Medication is often user-unfriendly for elderly patients
95 percent experiences at least one problem
The user-friendliness of medical drugs needs to improve considerably. Pharmaceutical researcher Kim Notenboom of Utrecht University says this. She researched the problems the elderly experience in their use of medication and has her PhD Defence on this subject on 27 September.
Pushing a pill out of the blister, breaking a tablet in two or opening the packaging: it very often results in problems for elderly users of medication. Kim Notenboom researched 59 elderly people who live on their own and are aged 70 years or older. The overwhelming majority of this focus group (95 percent) had at least one practical problem in the use of their medication. In ten cases, these problems could cause the patient's health to worsen.
The user-friendliness of medication is rarely ever researched.

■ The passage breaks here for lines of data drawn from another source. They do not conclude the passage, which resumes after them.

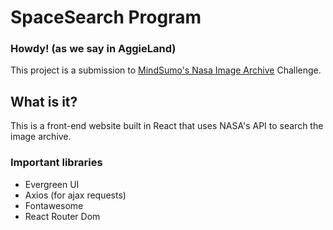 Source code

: # SpaceSearch Program
### Howdy! (as we say in AggieLand)
This project is a submission to [MindSumo's Nasa Image Archive](https://www.mindsumo.com/contests/nasa-image-archive) Challenge.

## What is it?
This is a front-end website built in React that uses NASA's API to search the image archive.

### Important libraries
- Evergreen UI
- Axios (for ajax requests)
- Fontawesome
- React Router Dom

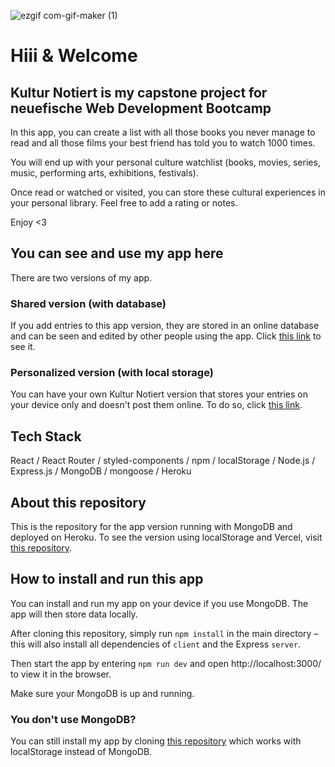 ![ezgif com-gif-maker (1)](https://user-images.githubusercontent.com/82392063/124247302-0ab5f500-db22-11eb-8e84-2e2df5edc796.gif)

# Hiii & Welcome

## Kultur Notiert is my capstone project for neuefische Web Development Bootcamp

In this app, you can create a list with all those books you never manage to read and all those films your best friend has told you to watch 1000 times.

You will end up with your personal culture watchlist (books, movies, series, music, performing arts, exhibitions, festivals).

Once read or watched or visited, you can store these cultural experiences in your personal library. Feel free to add a rating or notes.

Enjoy <3

## You can see and use my app here

There are two versions of my app.

### Shared version (with database)

If you add entries to this app version, they are stored in an online database and can be seen and edited by other people using the app. Click [this link](https://kultur-notiert.herokuapp.com/) to see it.

### Personalized version (with local storage)

You can have your own Kultur Notiert version that stores your entries on your device only and doesn't post them online. To do so, click [this link](https://kultur-notiert.vercel.app/).

## Tech Stack

React / React Router / styled-components / npm / localStorage / Node.js / Express.js / MongoDB / mongoose / Heroku

## About this repository

This is the repository for the app version running with MongoDB and deployed on Heroku. To see the version using localStorage and Vercel, visit [this repository](https://github.com/felixcanditt/kultur-notiert-vercel).

## How to install and run this app

You can install and run my app on your device if you use MongoDB. The app will then store data locally. 

After cloning this repository, simply run `npm install` in the main directory – this will also install all dependencies of `client` and the Express `server`.

Then start the app by entering `npm run dev` and open http://localhost:3000/ to view it in the browser.

Make sure your MongoDB is up and running.

### You don't use MongoDB?

You can still install my app by cloning [this repository](https://github.com/felixcanditt/kultur-notiert-vercel) which works with localStorage instead of MongoDB.
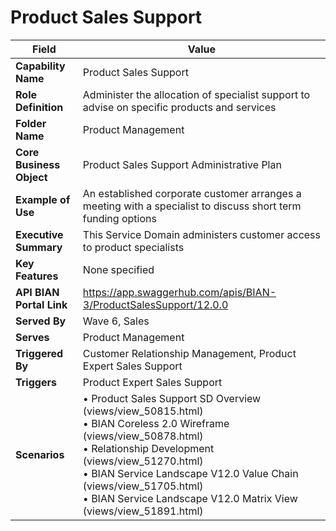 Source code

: # Product Sales Support

| Field | Value |
|-------|-------|
| **Capability Name** | Product Sales Support |
| **Role Definition** | Administer the allocation of specialist support to advise on specific products and services |
| **Folder Name** | Product Management |
| **Core Business Object** | Product Sales Support Administrative Plan |
| **Example of Use** | An established corporate customer arranges a meeting with a specialist to discuss short term funding options |
| **Executive Summary** | This Service Domain administers customer access to product specialists |
| **Key Features** | None specified |
| **API BIAN Portal Link** | https://app.swaggerhub.com/apis/BIAN-3/ProductSalesSupport/12.0.0 |
| **Served By** | Wave 6, Sales |
| **Serves** | Product Management |
| **Triggered By** | Customer Relationship Management, Product Expert Sales Support |
| **Triggers** | Product Expert Sales Support |
| **Scenarios** | • Product Sales Support SD Overview (views/view_50815.html)<br>• BIAN Coreless 2.0 Wireframe (views/view_50878.html)<br>• Relationship Development (views/view_51270.html)<br>• BIAN Service Landscape V12.0 Value Chain (views/view_51705.html)<br>• BIAN Service Landscape V12.0 Matrix View (views/view_51891.html) | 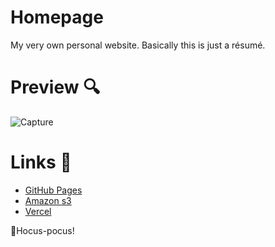 # Homepage
My very own personal website. Basically this is just a résumé.

# Preview 🔍
![Capture](https://user-images.githubusercontent.com/55485703/116924596-c19c0e80-ac60-11eb-8ea2-3a48881e97c8.PNG)


# Links 🔗
- [GitHub Pages](https://privettalon.github.io/homepage/)
- [Amazon s3](http://kovalchukdmytro-staging.s3-website.eu-central-1.amazonaws.com/)
- [Vercel](https://homepage-five-rho.vercel.app/)


🧙Hocus-pocus!

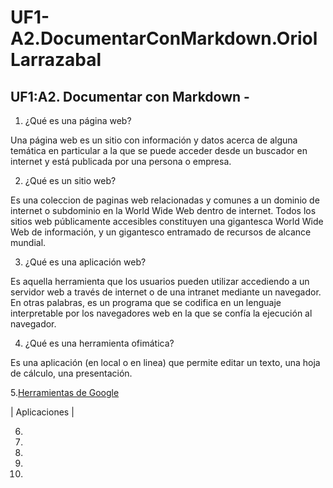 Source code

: # UF1-A2.DocumentarConMarkdown.OriolLarrazabal
## UF1:A2. Documentar con Markdown - 

1. ¿Qué es una página web?

Una página web es un sitio con información y datos acerca de alguna temática en particular a la que se puede acceder desde un buscador en internet y está publicada por una persona o empresa.

2. ¿Qué es un sitio web?

Es una coleccion de paginas web relacionadas y  comunes a un dominio de internet o subdominio en la World Wide Web dentro de internet. Todos los sitios web públicamente accesibles constituyen una gigantesca World Wide Web de información, y un gigantesco entramado de recursos de alcance mundial.

3. ¿Qué es una aplicación web?

Es aquella herramienta que los usuarios pueden utilizar accediendo a un servidor web a través de internet o de una intranet mediante un navegador. En otras palabras, es un programa que se codifica en un lenguaje interpretable por los navegadores web en la que se confía la ejecución al navegador.

4. ¿Qué es una herramienta ofimática?

Es una aplicación (en local o en linea) que permite editar un texto, una hoja de cálculo, una
presentación.

5.[Herramientas de Google](https://www.google.com/intl/es-419/chrome/browser-tools/ "Herramientas de Google")

| Aplicaciones | 

6. 
7. 
8. 
9. 
10.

“The pharmaceutical industry invests a lot of time, energy and money in the testing of new medication,” Notenboom says. “But they only look at the safety, effectiveness and quality of the medication. The user-friendliness is rarely ever researched, even though it can certainly affect the effectiveness and safety. One example: if a patient can only take their medication if a neighbour helps them with it, there will be trouble if the neighbour goes on vacation.”
Notenboom specifically researched elderly people because they have to deal with limitations that can hamper the use of medication more often, such as arthritis, Parkinson's disease or reduced eyesight. When Notenboom asked 36 elderly people and 36 young adults to break twelve tablets in two, the difference between those groups turned out to be big. The elderly people succeeded in breaking 38 per cent of the pills. For the youngsters, this was 78 per cent.
In her doctoral thesis, Notenboom makes some recommendations. “Drug manufacturers and government institutions need to know this is a thing. I believe the user-friendliness should become a part of the testing process of the government and pharmaceutical companies. If we want to solve this problem, the pharmaceutical industry, rule makers, care providers, healthcare-insurance companies and patients will have to dedicate themselves to it.”
During her PhD research, Notenboom also worked at the Dutch National Institute for Public Health and the Environment (Dutch name: Rijksinstituut voor Volksgezondheid en Milieu, RIVM).